Fokus utama penertiban adalah kendaraan roda dua dan roda empat yang terindikasi melakukan modifikasi ilegal guna menampung BBM bersubsidi secara berlebihan. Modus yang menjadi sasaran antara lain penggunaan tangki modifikasi, penambahan selang atau wadah penampung non-standar seperti galon, serta pengisian BBM secara berulang dalam satu hari.

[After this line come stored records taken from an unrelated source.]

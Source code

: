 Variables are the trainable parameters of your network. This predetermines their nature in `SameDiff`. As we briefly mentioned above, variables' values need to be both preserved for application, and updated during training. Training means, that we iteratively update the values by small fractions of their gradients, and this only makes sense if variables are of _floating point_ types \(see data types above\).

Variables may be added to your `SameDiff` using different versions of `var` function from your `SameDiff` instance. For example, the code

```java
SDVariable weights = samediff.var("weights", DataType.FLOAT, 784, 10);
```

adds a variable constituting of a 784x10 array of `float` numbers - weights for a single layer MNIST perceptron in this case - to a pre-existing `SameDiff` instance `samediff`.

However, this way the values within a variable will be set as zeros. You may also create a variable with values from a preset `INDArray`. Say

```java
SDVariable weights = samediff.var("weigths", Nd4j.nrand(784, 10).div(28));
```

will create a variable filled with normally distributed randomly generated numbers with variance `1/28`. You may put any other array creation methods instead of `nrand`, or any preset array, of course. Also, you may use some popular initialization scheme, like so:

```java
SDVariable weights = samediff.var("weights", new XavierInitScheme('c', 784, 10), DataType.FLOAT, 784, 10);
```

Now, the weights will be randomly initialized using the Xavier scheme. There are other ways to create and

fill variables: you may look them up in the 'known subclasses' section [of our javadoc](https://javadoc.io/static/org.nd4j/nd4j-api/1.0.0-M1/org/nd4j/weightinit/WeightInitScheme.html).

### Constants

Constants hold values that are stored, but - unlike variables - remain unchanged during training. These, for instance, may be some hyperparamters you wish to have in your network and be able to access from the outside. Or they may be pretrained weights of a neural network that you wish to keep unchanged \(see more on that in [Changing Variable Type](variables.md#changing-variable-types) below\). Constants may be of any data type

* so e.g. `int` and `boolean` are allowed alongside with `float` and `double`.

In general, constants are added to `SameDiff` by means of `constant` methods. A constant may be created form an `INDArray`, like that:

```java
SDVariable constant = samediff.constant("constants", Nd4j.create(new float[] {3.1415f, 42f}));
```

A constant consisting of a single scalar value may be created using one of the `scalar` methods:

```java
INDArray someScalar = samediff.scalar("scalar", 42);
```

Kapolres Tanjab Barat AKBP Agung Basuki, S.I.K., M.M., melalui Kasat Reskrim AKP Frans Septiawan Sipayung, S.T.K., S.I.K., menegaskan bahwa operasi ini merupakan langkah tegas untuk menjaga ketertiban dan keadilan distribusi BBM bersubsidi.

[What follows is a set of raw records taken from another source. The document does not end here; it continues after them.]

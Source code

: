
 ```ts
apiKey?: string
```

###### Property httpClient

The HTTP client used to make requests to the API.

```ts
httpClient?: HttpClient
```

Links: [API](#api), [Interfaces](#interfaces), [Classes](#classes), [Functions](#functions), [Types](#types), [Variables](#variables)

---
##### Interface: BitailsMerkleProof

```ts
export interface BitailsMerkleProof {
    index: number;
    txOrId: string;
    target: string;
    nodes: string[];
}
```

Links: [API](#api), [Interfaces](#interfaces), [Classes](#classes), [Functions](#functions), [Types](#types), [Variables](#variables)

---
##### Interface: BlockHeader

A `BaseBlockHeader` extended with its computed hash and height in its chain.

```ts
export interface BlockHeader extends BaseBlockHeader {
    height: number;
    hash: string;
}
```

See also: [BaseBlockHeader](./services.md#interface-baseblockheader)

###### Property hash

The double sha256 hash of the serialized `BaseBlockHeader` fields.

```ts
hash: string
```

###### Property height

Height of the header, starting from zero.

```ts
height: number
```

“Penertiban ini menyasar pelangsir BBM yang memodifikasi kendaraan dan berpotensi menyalahgunakan BBM bersubsidi. Ini merupakan langkah preventif dan represif terbatas untuk menjaga distribusi resmi serta memelihara ketertiban umum, khususnya menjelang libur Natal dan Tahun Baru,” ujar AKP Frans.

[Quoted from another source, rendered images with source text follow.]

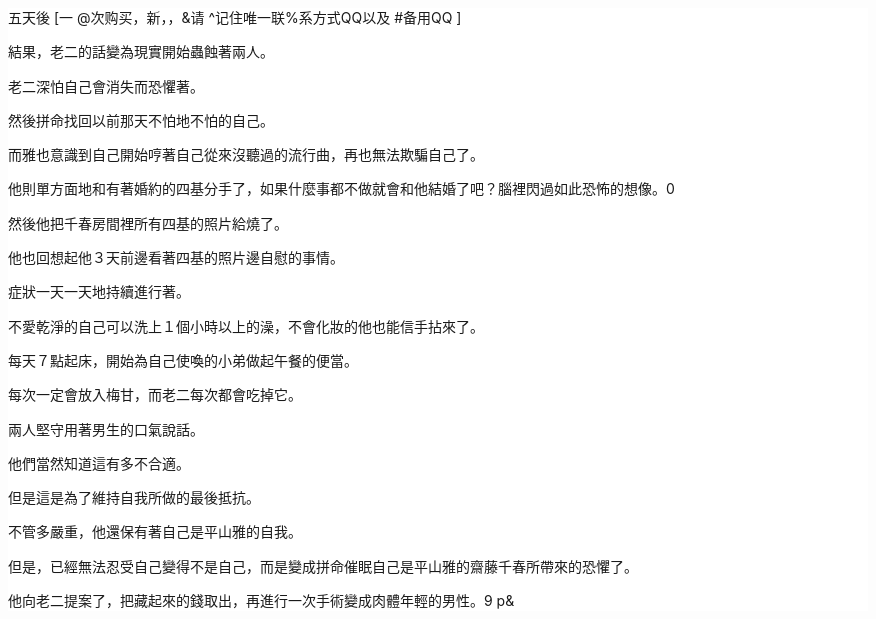 五天後 [一 @次购买，新，，&请 ^记住唯一联%系方式QQ以及 #备用QQ ]



結果，老二的話變為現實開始蟲蝕著兩人。





老二深怕自己會消失而恐懼著。



然後拼命找回以前那天不怕地不怕的自己。



而雅也意識到自己開始哼著自己從來沒聽過的流行曲，再也無法欺騙自己了。



他則單方面地和有著婚約的四基分手了，如果什麼事都不做就會和他結婚了吧？腦裡閃過如此恐怖的想像。0



然後他把千春房間裡所有四基的照片給燒了。



他也回想起他３天前邊看著四基的照片邊自慰的事情。



症狀一天一天地持續進行著。





不愛乾淨的自己可以洗上１個小時以上的澡，不會化妝的他也能信手拈來了。



每天７點起床，開始為自己使喚的小弟做起午餐的便當。



每次一定會放入梅甘，而老二每次都會吃掉它。



兩人堅守用著男生的口氣說話。



他們當然知道這有多不合適。





但是這是為了維持自我所做的最後抵抗。





不管多嚴重，他還保有著自己是平山雅的自我。



但是，已經無法忍受自己變得不是自己，而是變成拼命催眠自己是平山雅的齋藤千春所帶來的恐懼了。





他向老二提案了，把藏起來的錢取出，再進行一次手術變成肉體年輕的男性。9 p&

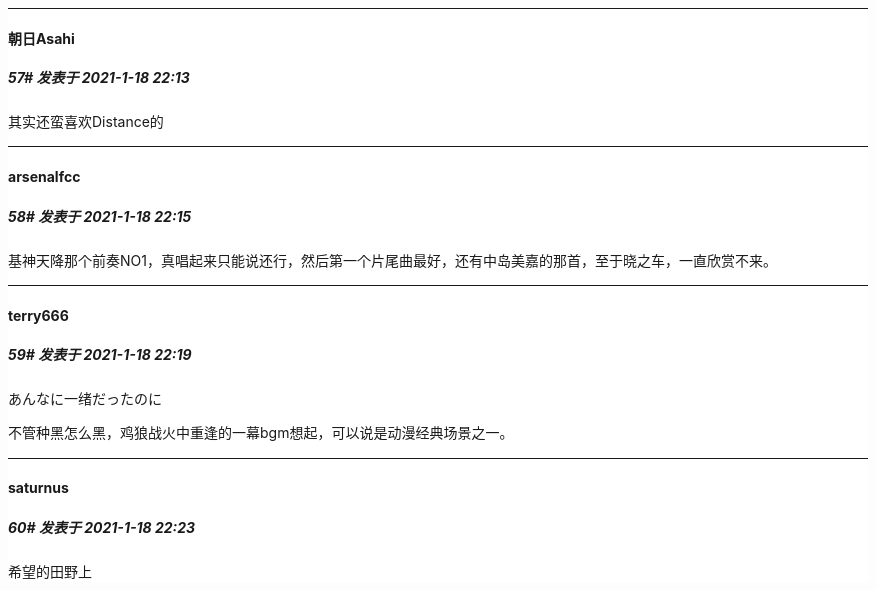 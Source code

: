 





*****

####  朝日Asahi  
##### 57#       发表于 2021-1-18 22:13




其实还蛮喜欢Distance的







*****

####  arsenalfcc  
##### 58#       发表于 2021-1-18 22:15




基神天降那个前奏NO1，真唱起来只能说还行，然后第一个片尾曲最好，还有中岛美嘉的那首，至于晓之车，一直欣赏不来。







*****

####  terry666  
##### 59#       发表于 2021-1-18 22:19




あんなに一绪だったのに

不管种黑怎么黑，鸡狼战火中重逢的一幕bgm想起，可以说是动漫经典场景之一。







*****

####  saturnus  
##### 60#       发表于 2021-1-18 22:23




希望的田野上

Dalam pelaksanaannya, petugas melakukan pemeriksaan fisik secara menyeluruh terhadap kendaraan yang sedang maupun akan mengisi BBM. Selain itu, pengelola SPBU juga diberikan imbauan agar lebih selektif dalam melayani konsumen serta segera melaporkan apabila menemukan indikasi penyalahgunaan BBM bersubsidi.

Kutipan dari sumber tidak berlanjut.